E la risposta era: Mangiare le fragole.
Quand’era bambino gli era sembrata una storia senza senso. Adesso invece la capiva. Perciò chiuse gli occhi e si abbandonò al bacio dimenticando tutto eccetto le labbra di Sam e la morbidezza della sua pelle, dolce come una fragolina di bosco.
«Andiamo» lo esortò con fermezza Chad Mulligan. «Andiamo a parlarne fuori.»
Sam si ritrasse. Si passò la lingua sulle labbra e sorrise, un sorriso che quasi coinvolse anche gli occhi. «Non male» disse. «Baci bene per essere un maschio. D’accordo, andate a giocare fuori.» Poi si rivolse di nuovo a Audrey Burton: «Ma tu resti una grande stronza».
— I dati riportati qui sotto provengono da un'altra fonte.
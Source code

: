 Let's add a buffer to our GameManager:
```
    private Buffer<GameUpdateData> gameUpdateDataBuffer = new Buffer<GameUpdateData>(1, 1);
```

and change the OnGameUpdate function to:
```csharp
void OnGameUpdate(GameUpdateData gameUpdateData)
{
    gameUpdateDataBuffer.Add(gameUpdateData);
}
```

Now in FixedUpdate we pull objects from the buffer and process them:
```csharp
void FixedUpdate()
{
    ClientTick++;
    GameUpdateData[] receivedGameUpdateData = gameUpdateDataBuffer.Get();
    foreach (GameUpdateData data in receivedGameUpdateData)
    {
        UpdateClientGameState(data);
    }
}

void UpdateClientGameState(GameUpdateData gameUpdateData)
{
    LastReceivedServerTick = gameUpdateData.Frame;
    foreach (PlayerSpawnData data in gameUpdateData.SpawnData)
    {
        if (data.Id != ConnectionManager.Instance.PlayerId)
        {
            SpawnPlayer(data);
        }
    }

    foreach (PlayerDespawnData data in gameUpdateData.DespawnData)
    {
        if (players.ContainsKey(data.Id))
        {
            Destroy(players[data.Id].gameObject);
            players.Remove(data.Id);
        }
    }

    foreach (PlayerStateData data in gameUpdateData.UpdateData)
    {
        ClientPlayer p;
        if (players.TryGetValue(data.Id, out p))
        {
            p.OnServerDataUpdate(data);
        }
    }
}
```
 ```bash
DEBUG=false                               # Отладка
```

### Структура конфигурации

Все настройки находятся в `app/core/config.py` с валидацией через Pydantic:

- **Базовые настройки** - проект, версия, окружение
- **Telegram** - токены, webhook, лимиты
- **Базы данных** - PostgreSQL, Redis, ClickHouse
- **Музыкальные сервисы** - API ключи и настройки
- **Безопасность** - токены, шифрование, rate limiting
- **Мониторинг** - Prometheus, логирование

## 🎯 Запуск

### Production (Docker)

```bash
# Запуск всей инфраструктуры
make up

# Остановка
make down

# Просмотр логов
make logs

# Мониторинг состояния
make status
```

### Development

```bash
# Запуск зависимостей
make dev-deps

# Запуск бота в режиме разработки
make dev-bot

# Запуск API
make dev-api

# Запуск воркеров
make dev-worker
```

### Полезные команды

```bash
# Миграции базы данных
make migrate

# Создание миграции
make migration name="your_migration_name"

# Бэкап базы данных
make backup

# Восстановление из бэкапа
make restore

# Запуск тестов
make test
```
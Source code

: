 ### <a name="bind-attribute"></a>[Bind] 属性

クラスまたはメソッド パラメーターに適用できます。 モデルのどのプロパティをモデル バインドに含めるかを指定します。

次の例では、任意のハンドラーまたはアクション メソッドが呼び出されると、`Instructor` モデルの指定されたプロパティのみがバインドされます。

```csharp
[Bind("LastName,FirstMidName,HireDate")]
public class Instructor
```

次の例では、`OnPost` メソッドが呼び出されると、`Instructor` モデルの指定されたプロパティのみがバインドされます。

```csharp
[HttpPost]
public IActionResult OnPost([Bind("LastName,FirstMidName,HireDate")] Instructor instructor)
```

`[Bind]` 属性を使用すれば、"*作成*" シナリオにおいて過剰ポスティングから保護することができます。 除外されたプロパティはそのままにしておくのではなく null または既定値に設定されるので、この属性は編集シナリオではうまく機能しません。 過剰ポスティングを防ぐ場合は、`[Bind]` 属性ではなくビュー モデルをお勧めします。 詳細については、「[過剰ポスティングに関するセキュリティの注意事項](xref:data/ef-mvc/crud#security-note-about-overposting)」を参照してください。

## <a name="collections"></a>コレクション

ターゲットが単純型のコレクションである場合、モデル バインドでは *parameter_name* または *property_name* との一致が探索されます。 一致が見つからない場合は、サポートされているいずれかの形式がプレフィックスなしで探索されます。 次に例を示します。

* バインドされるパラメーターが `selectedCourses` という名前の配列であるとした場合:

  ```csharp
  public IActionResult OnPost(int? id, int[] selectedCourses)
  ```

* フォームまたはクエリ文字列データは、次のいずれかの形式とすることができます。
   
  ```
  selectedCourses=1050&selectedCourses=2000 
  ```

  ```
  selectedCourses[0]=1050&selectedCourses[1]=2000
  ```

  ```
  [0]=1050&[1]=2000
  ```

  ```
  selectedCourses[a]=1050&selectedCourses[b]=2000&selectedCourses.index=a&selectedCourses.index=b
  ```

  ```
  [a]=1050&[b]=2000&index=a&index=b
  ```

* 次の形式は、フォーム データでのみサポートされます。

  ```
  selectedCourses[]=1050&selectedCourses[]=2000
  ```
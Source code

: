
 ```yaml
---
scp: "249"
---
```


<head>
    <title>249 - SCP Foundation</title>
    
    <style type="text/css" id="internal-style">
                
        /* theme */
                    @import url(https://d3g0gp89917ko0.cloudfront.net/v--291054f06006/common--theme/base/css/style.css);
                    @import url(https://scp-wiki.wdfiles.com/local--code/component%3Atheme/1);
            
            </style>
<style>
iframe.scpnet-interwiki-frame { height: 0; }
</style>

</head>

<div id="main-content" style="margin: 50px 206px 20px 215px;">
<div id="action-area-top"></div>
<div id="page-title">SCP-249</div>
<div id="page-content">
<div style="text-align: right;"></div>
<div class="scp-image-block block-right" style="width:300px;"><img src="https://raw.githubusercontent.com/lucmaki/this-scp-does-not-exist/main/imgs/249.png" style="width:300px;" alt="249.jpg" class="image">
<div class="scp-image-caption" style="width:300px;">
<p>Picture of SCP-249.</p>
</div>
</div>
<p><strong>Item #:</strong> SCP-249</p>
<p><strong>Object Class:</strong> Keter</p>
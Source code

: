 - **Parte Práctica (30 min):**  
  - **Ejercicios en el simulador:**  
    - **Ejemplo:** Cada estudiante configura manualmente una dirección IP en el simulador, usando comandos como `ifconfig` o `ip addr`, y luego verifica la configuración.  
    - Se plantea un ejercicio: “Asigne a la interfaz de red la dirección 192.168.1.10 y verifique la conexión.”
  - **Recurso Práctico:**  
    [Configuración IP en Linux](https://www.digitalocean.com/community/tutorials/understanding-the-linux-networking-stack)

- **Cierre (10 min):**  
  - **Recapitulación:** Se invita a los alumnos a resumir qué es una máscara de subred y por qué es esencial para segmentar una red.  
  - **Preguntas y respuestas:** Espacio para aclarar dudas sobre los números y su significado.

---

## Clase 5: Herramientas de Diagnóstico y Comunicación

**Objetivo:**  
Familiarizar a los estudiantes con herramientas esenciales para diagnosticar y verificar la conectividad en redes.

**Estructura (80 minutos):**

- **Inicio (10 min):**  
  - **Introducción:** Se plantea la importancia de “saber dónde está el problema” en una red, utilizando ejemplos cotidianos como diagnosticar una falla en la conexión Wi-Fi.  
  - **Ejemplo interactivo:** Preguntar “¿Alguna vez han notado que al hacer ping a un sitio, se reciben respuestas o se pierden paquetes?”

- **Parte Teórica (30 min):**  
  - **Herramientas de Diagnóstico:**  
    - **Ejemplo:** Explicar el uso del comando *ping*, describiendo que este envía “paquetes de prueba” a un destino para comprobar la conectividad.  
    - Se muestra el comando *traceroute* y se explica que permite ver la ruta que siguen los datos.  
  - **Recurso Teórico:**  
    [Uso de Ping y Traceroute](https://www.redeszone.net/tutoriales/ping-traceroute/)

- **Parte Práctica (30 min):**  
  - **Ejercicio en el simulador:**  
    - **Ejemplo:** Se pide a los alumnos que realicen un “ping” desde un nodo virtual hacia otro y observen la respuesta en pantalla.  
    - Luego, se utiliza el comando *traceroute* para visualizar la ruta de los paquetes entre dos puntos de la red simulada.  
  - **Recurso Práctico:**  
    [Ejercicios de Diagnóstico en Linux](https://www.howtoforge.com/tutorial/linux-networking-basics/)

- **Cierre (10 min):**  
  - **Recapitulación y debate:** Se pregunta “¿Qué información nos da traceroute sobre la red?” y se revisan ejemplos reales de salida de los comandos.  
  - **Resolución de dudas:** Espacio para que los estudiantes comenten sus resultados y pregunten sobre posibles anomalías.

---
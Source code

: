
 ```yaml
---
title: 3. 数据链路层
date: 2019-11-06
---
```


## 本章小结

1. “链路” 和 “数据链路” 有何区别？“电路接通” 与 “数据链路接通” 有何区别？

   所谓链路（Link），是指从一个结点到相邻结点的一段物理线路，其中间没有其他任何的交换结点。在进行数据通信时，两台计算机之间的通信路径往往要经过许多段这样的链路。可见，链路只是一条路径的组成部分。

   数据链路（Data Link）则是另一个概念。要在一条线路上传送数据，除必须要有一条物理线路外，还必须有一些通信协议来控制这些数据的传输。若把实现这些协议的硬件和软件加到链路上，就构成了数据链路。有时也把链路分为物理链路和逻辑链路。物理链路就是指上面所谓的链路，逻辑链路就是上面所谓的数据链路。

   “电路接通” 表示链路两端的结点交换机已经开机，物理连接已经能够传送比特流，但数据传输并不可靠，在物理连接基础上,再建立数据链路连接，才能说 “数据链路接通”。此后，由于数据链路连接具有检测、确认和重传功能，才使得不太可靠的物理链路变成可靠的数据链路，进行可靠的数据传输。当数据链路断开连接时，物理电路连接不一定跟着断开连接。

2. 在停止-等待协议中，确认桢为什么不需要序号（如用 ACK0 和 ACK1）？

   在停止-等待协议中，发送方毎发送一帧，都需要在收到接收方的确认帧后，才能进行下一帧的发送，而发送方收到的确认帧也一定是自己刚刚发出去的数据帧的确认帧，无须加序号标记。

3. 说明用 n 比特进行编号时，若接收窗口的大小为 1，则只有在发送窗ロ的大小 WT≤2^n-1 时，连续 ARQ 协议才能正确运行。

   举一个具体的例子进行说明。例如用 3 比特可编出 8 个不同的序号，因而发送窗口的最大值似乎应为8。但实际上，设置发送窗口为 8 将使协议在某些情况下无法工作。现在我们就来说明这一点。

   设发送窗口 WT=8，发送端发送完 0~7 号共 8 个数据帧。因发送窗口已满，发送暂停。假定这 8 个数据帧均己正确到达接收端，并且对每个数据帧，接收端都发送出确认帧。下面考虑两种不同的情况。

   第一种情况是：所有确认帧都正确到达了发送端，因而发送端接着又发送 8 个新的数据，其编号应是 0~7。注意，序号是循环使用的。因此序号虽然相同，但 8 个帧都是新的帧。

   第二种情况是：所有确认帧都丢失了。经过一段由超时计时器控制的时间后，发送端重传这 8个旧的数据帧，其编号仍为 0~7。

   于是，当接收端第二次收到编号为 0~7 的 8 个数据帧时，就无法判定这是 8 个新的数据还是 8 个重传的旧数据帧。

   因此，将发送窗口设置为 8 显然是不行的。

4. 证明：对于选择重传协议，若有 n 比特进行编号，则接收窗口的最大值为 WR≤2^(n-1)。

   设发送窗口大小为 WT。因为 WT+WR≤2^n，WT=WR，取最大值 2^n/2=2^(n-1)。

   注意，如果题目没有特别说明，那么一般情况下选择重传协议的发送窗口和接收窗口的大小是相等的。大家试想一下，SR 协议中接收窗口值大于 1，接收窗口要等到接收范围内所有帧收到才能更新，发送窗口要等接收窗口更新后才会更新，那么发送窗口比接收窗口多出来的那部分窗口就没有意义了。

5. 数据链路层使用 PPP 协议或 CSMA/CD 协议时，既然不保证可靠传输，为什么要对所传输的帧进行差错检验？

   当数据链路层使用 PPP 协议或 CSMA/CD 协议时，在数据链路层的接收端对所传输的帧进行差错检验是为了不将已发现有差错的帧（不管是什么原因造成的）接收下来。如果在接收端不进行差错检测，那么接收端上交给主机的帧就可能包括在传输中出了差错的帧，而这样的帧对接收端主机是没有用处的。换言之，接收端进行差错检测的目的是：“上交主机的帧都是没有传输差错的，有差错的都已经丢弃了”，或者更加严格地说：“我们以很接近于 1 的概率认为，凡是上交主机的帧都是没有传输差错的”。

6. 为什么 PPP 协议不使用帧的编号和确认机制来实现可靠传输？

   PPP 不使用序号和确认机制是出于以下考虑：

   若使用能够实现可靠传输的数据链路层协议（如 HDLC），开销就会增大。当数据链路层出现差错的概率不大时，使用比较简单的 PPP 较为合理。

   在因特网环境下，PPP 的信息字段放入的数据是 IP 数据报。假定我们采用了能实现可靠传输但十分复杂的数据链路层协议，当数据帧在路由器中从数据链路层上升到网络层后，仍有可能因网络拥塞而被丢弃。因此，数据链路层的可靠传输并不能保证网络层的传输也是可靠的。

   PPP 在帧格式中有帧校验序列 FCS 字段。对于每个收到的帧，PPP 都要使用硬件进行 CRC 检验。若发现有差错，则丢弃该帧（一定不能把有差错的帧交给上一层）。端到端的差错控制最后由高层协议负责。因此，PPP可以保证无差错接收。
Shadow le lanciò le chiavi della macchina e Sam le prese al volo con una mano sola. Lui attraversò il locale e uscì seguito da Mulligan. Aveva cominciato a nevicare, fiocchi delicati che scendevano a spirale nella luce dell’insegna al neon. «Hai qualcosa da dirmi?» gli chiese il poliziotto.
Audrey li aveva seguiti fuori con l’aria di potersi rimettere a strillare da un momento all’altro. «Ha ucciso due uomini, Chad. Quelli dell’Fbi sono venuti a casa mia. È uno psicopatico. Vengo con te alla centrale, se vuoi.»
«Signora, lei ha già creato abbastanza guai» disse Shadow con una voce che risuonava stanca perfino alle sue stesse orecchie. «Se ne vada, per favore.»
«Hai sentito, Chad? Mi ha minacciato!»
«Torna dentro, Audrey» le disse Mulligan. Lei fu sul punto di obiettare, poi strinse le labbra con tanta forza da farle diventare bianche e rientrò nel bar.
«Vuoi dire qualcosa a proposito delle dichiarazioni di Audrey?»
«Non ho ucciso nessuno» rispose Shadow.
Chad annuì. «Ti credo. Sono sicuro che riusciremo a venirne a capo facilmente. Non mi vuoi creare dei problemi, vero, Mike?»
«No. È tutto un equivoco.»
«Esattamente» ribatté il poliziotto. «Quindi penso che la cosa migliore sia andare da me in ufficio e chiarire quello che c’è da chiarire.»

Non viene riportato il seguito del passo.